For the prediction of the longitudinal location (Dti) of the de-handing point, similar trends were observed across all four models (Figure 10). The MLP-based model again exhibited the poorest predictive performance among all models (R2 = 0.71, MAE = 3.96, and RMSE = 4.20), with substantial deviations from the actual values (Figure 10a). This consistently poor performance highlights the fundamental limitations of MLP-based models in agricultural contexts, particularly when dealing with sparse datasets characterized by high measurement noise, such as those related to banana crown morphology. Its high degree of parameterization and low tolerance for noise resulted in overfitting. These findings align with previously reported limitations of MLP-based models in predicting complex traits in spring wheat [41], confirming that MLP architectures require large and diverse training datasets to achieve robust generalization [42].
The GBDT-based model demonstrated strong performance on the training set (R2 = 0.99, MAE = 0.34, and RMSE = 0.44); however, its performance declined substantially on the testing set, with R2 decreasing to 0.88, MAE increasing to 1.36, and RMSE rising to 1.95 (Figure 10b), suggesting susceptibility to overfitting. As observed in the Rt prediction, the GBDT-based model failed to generalize well to unseen data, underscoring the need for incorporating regularization techniques or early stopping strategies to mitigate overfitting in Gradient Boosting frameworks [43,44].
Similarly, the XGBoost-based model also exhibited signs of overfitting in Dti prediction, as evidenced by declines in all performance metrics from the training set to the testing set: R2 decreased from 0.97 to 0.87, MAE increased from 0.73 to 1.55, and RMSE rose from 0.94 to 2.01 (Figure 10c).
In contrast, the RF-based model demonstrated stable and consistent performance across both training and testing sets. For the training set, R2 = 0.97, MAE = 0.70, and RMSE = 0.92, while for the testing set, R2 = 0.91, MAE = 1.33, and RMSE = 1.66 (Figure 10d). This stability, coupled with strong generalization capability, identifies the RF-based model as the most reliable choice for Dti prediction, further supporting its selection as the optimal model for both Rt and Dti predictions in this study.
Overall, these results demonstrate that RF-based models offer the most robust and reliable performance for de-handing point prediction, effectively capturing the transverse (Rt) and longitudinal (Dti) locations while maintaining a superior balance between predictive accuracy, generalization ability, and computational efficiency.
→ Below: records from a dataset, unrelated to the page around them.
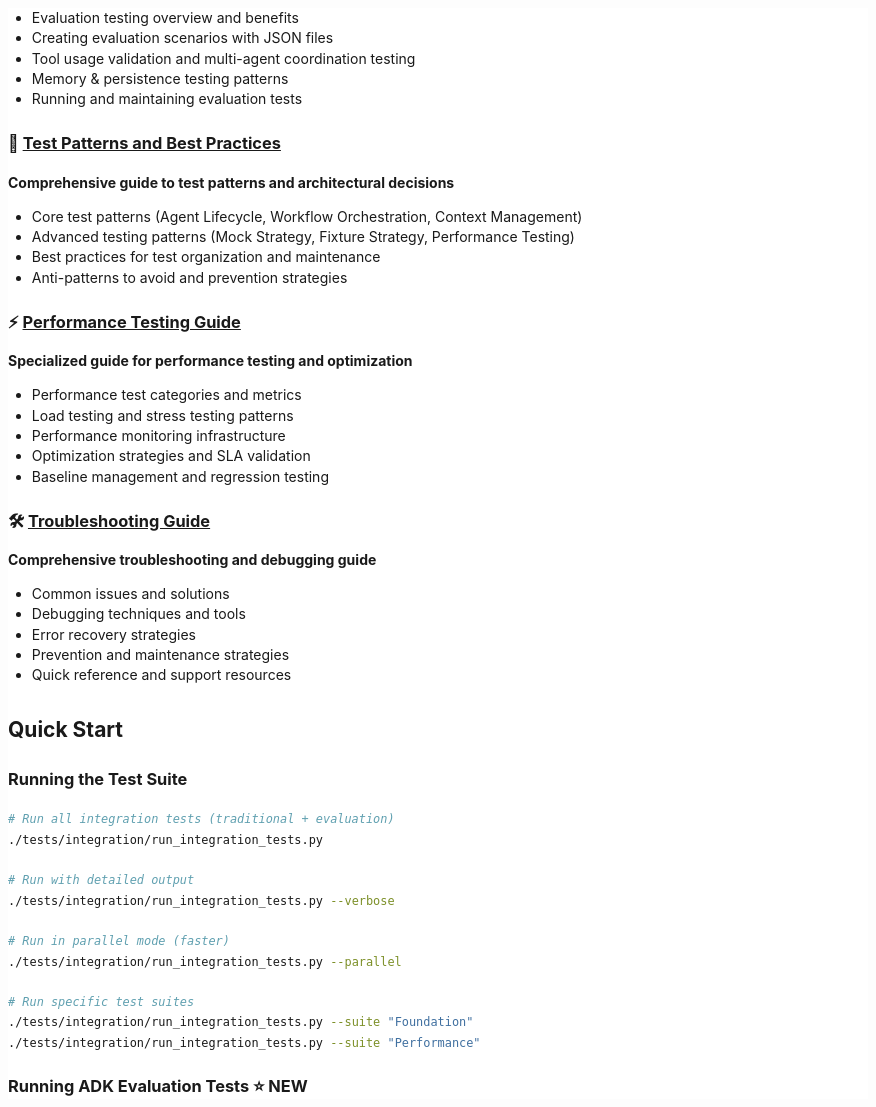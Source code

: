 - Evaluation testing overview and benefits
- Creating evaluation scenarios with JSON files
- Tool usage validation and multi-agent coordination testing
- Memory & persistence testing patterns
- Running and maintaining evaluation tests

### 🔧 [Test Patterns and Best Practices](test-patterns.md)
**Comprehensive guide to test patterns and architectural decisions**

- Core test patterns (Agent Lifecycle, Workflow Orchestration, Context Management)
- Advanced testing patterns (Mock Strategy, Fixture Strategy, Performance Testing)
- Best practices for test organization and maintenance
- Anti-patterns to avoid and prevention strategies

### ⚡ [Performance Testing Guide](performance-testing.md)
**Specialized guide for performance testing and optimization**

- Performance test categories and metrics
- Load testing and stress testing patterns
- Performance monitoring infrastructure
- Optimization strategies and SLA validation
- Baseline management and regression testing

### 🛠️ [Troubleshooting Guide](troubleshooting.md)
**Comprehensive troubleshooting and debugging guide**

- Common issues and solutions
- Debugging techniques and tools
- Error recovery strategies
- Prevention and maintenance strategies
- Quick reference and support resources

## Quick Start

### Running the Test Suite

```bash
# Run all integration tests (traditional + evaluation)
./tests/integration/run_integration_tests.py

# Run with detailed output
./tests/integration/run_integration_tests.py --verbose

# Run in parallel mode (faster)
./tests/integration/run_integration_tests.py --parallel

# Run specific test suites
./tests/integration/run_integration_tests.py --suite "Foundation"
./tests/integration/run_integration_tests.py --suite "Performance"
```

### Running ADK Evaluation Tests ⭐ **NEW**
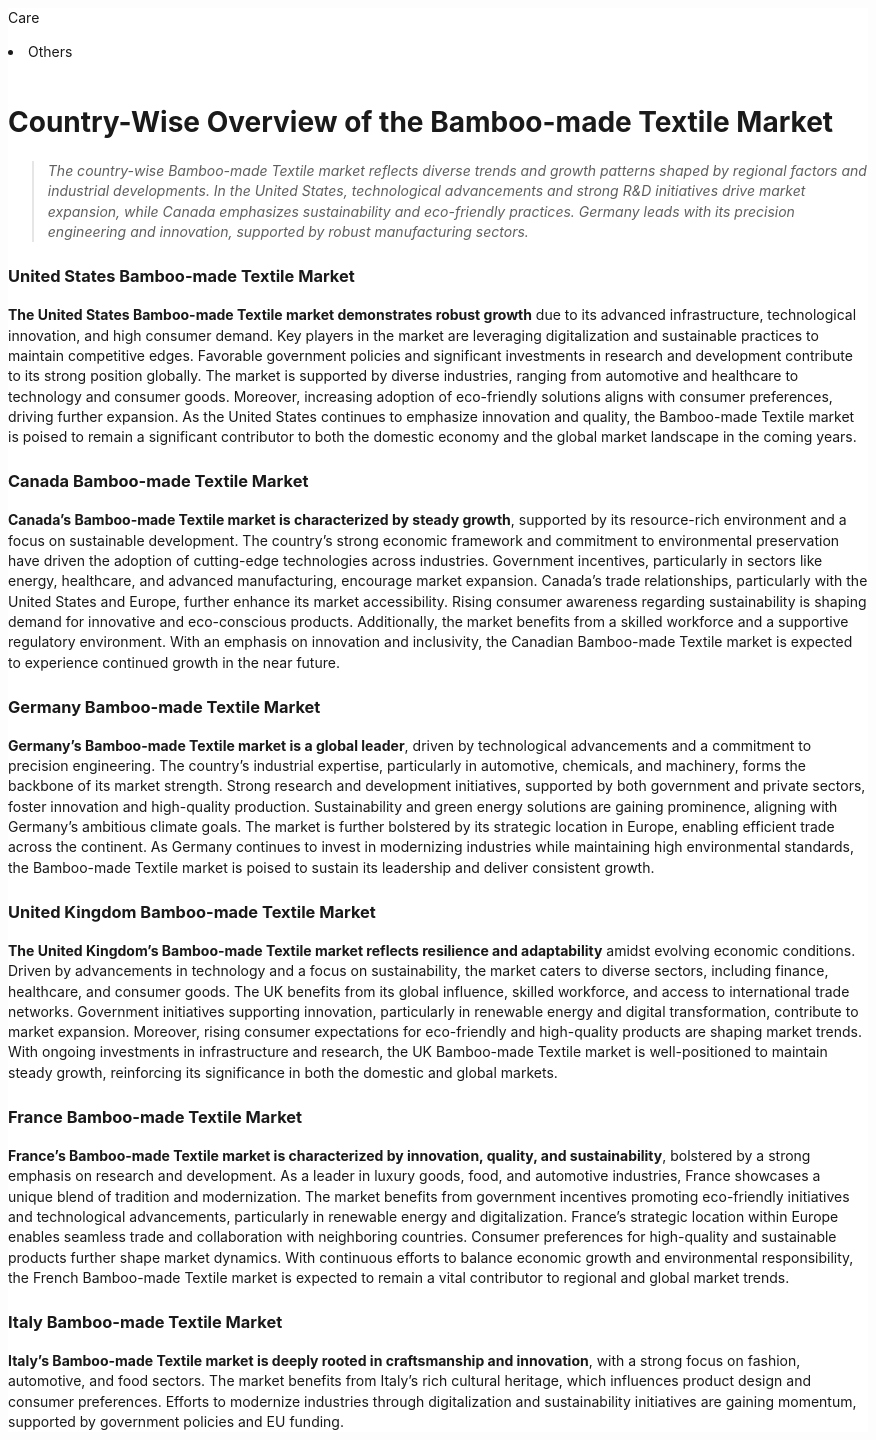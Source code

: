 Care</li><li>Others</li></ul><h1><span class="">Country-Wise Overview of the Bamboo-made Textile Market<br /></span></h1><blockquote><p><em><span class="">The country-wise Bamboo-made Textile market reflects diverse trends and growth patterns shaped by regional factors and industrial developments. In the United States, technological advancements and strong R&amp;D initiatives drive market expansion, while Canada emphasizes sustainability and eco-friendly practices. Germany leads with its precision engineering and innovation, supported by robust manufacturing sectors.</span></em></p></blockquote><h3><strong>United States Bamboo-made Textile Market</strong></h3><p><strong>The United States Bamboo-made Textile market demonstrates robust growth</strong> due to its advanced infrastructure, technological innovation, and high consumer demand. Key players in the market are leveraging digitalization and sustainable practices to maintain competitive edges. Favorable government policies and significant investments in research and development contribute to its strong position globally. The market is supported by diverse industries, ranging from automotive and healthcare to technology and consumer goods. Moreover, increasing adoption of eco-friendly solutions aligns with consumer preferences, driving further expansion. As the United States continues to emphasize innovation and quality, the Bamboo-made Textile market is poised to remain a significant contributor to both the domestic economy and the global market landscape in the coming years.</p><h3><strong>Canada Bamboo-made Textile Market</strong></h3><p><strong>Canada&rsquo;s Bamboo-made Textile market is characterized by steady growth</strong>, supported by its resource-rich environment and a focus on sustainable development. The country&rsquo;s strong economic framework and commitment to environmental preservation have driven the adoption of cutting-edge technologies across industries. Government incentives, particularly in sectors like energy, healthcare, and advanced manufacturing, encourage market expansion. Canada&rsquo;s trade relationships, particularly with the United States and Europe, further enhance its market accessibility. Rising consumer awareness regarding sustainability is shaping demand for innovative and eco-conscious products. Additionally, the market benefits from a skilled workforce and a supportive regulatory environment. With an emphasis on innovation and inclusivity, the Canadian Bamboo-made Textile market is expected to experience continued growth in the near future.</p><h3><strong>Germany Bamboo-made Textile Market</strong></h3><p><strong>Germany&rsquo;s Bamboo-made Textile market is a global leader</strong>, driven by technological advancements and a commitment to precision engineering. The country&rsquo;s industrial expertise, particularly in automotive, chemicals, and machinery, forms the backbone of its market strength. Strong research and development initiatives, supported by both government and private sectors, foster innovation and high-quality production. Sustainability and green energy solutions are gaining prominence, aligning with Germany&rsquo;s ambitious climate goals. The market is further bolstered by its strategic location in Europe, enabling efficient trade across the continent. As Germany continues to invest in modernizing industries while maintaining high environmental standards, the Bamboo-made Textile market is poised to sustain its leadership and deliver consistent growth.</p><h3><strong>United Kingdom Bamboo-made Textile Market</strong></h3><p><strong>The United Kingdom&rsquo;s Bamboo-made Textile market reflects resilience and adaptability</strong> amidst evolving economic conditions. Driven by advancements in technology and a focus on sustainability, the market caters to diverse sectors, including finance, healthcare, and consumer goods. The UK benefits from its global influence, skilled workforce, and access to international trade networks. Government initiatives supporting innovation, particularly in renewable energy and digital transformation, contribute to market expansion. Moreover, rising consumer expectations for eco-friendly and high-quality products are shaping market trends. With ongoing investments in infrastructure and research, the UK Bamboo-made Textile market is well-positioned to maintain steady growth, reinforcing its significance in both the domestic and global markets.</p><h3><strong>France Bamboo-made Textile Market</strong></h3><p><strong>France&rsquo;s Bamboo-made Textile market is characterized by innovation, quality, and sustainability</strong>, bolstered by a strong emphasis on research and development. As a leader in luxury goods, food, and automotive industries, France showcases a unique blend of tradition and modernization. The market benefits from government incentives promoting eco-friendly initiatives and technological advancements, particularly in renewable energy and digitalization. France&rsquo;s strategic location within Europe enables seamless trade and collaboration with neighboring countries. Consumer preferences for high-quality and sustainable products further shape market dynamics. With continuous efforts to balance economic growth and environmental responsibility, the French Bamboo-made Textile market is expected to remain a vital contributor to regional and global market trends.</p><h3><strong>Italy Bamboo-made Textile Market</strong></h3><p><strong>Italy&rsquo;s Bamboo-made Textile market is deeply rooted in craftsmanship and innovation</strong>, with a strong focus on fashion, automotive, and food sectors. The market benefits from Italy&rsquo;s rich cultural heritage, which influences product design and consumer preferences. Efforts to modernize industries through digitalization and sustainability initiatives are gaining momentum, supported by government policies and EU funding.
3.4. Interpretation of De-Handing Point Models

3.4.1. Feature Importance Analysis of RF-Based Rt Model

Figure 11a illustrates the global feature importance rankings for predicting the transverse location (Rt), as determined by the mean absolute SHAP values. Among all input features, Li and Ri were identified as the most influential contributors, with respective contributions of 43.63% and 26.01%. Ro and Doi provided secondary influence, contributing 14.07% and 9.59%, respectively. In contrast, Lo, αo, and αi collectively accounted for only 6.70%, indicating a negligible role in predicting Rt. These results demonstrate that the transverse morphological features (Li, Ri, and Ro) primarily govern the prediction of the transverse location of the de-handing point.
Figure 11b visualizes each feature’s contribution to the RF-based Rt prediction based on SHAP value distributions. Features are sorted in descending order along the vertical axis, with corresponding SHAP values plotted on the horizontal axis. Red dots represent higher feature values, while blue dots represent lower ones. A substantial contribution is indicated when a feature exhibits a wide SHAP value range, minimal overlap between red and blue dots, and a distinct gradient—where lower feature values (blue) are associated with negative SHAP values and higher values (red) align with positive SHAP values [45]. Conversely, features with narrow SHAP value ranges and significant overlap between high and low feature values suggest limited predictive influence.
As shown in Figure 11b, Li demonstrated the widest range of SHAP values, indicating the strongest contribution to Rt prediction. Further analysis revealed that low Li values (blue) corresponded to negative SHAP values (leftward shift), while high Li values (red) were associated with positive SHAP values (rightward shift). This pattern suggests that Li has a strong directional influence on Rt. Ri exhibited a similar trend but with greater red–blue overlap, indicating a relatively reduced contribution compared to Li. Ro and Doi displayed moderate SHAP value ranges, but substantial overlap between red and blue dots diminished their predictive power. By contrast, the minimal contributions of Lo, αo, and αi were reflected by their near-zero SHAP value ranges and almost complete red–blue overlap, suggesting negligible relevance to Rt prediction.
Figure 11c highlights potential morphological thresholds influencing the Rt of the de-handing point. Li values less than 76 mm were associated with Rt locations in physically inaccessible crown regions, as reflected by peak negative SHAP values, potentially indicating limited de-handing tool access due to underdeveloped crown structures. As Li increased from 76 mm to 136 mm, SHAP values progressively increased, implying enhanced accessibility. Beyond 136 mm, the SHAP values plateaued or declined, suggesting reduced marginal gain in tool access. Ri values below 26 mm were linked to constrained Rt locations, as indicated by peak negative SHAP values—possibly caused by excessive curvature hindering tool movement. An increase in Ri from 26 mm to 45 mm was associated with improved Rt reliability, evidenced by rising SHAP values that subsequently stabilized beyond 45 mm.
Ro values below 38 mm corresponded to more limited Rt ranges, with negative SHAP values possibly reflecting compression effects from the outer crown structure. Between 38 mm and 72 mm, the SHAP values were near zero, suggesting negligible influence, while limited data beyond 72 mm prevented definitive conclusions. For Doi, values less than 39 mm yielded SHAP values clustered around zero, indicating limited influence. However, some instances beyond 39 mm exhibited rising SHAP values, implying improved access only under certain morphological conditions.
Finally, the near-zero clustering of SHAP values in both summary distributions (Figure 11b) and flat response patterns in partial dependence plots (Figure 11c) confirms that αi, αo, and Lo contribute negligibly to Rt prediction. These angular parameters may be excluded from future morphological models aimed at predicting the transverse de-handing location.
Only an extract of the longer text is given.